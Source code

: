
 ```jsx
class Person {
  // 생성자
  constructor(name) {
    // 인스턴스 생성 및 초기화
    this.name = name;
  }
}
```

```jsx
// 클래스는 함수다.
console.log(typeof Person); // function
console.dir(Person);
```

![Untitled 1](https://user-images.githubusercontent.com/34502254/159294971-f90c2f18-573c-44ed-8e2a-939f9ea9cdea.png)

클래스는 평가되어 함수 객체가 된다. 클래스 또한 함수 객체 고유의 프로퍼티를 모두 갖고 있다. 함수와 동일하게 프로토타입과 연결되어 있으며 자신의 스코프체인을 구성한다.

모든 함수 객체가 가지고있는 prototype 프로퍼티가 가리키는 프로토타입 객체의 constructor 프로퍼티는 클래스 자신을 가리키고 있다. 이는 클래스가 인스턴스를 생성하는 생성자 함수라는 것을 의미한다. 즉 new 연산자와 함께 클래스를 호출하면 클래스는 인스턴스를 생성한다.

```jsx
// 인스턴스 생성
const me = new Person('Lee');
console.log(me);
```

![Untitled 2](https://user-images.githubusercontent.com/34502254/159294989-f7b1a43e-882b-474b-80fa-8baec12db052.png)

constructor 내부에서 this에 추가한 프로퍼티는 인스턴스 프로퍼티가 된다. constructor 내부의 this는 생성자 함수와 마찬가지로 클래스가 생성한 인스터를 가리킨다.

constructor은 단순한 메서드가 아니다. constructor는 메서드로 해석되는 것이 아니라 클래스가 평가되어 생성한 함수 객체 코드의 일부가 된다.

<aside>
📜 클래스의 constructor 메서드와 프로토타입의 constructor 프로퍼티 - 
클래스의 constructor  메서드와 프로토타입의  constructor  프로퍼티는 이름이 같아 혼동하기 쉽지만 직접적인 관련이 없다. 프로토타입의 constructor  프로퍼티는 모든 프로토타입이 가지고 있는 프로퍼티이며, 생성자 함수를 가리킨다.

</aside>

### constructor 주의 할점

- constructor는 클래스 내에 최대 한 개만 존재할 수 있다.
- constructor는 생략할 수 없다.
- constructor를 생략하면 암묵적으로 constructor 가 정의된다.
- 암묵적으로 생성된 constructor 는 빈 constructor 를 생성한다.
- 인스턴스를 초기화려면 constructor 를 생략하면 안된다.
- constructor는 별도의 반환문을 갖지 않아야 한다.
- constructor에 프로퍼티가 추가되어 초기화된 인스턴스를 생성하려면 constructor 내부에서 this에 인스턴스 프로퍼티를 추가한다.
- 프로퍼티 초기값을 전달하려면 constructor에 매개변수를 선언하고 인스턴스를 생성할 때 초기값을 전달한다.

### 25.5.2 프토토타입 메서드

======

◆ THE PROBLEM
Scan the records for the word "user". Copy each line where it turns up.

◆ RESPONSE BELOW
![Untitled 1](https://user-images.githubusercontent.com/34502254/159294971-f90c2f18-573c-44ed-8e2a-939f9ea9cdea.png)
![Untitled 2](https://user-images.githubusercontent.com/34502254/159294989-f7b1a43e-882b-474b-80fa-8baec12db052.png)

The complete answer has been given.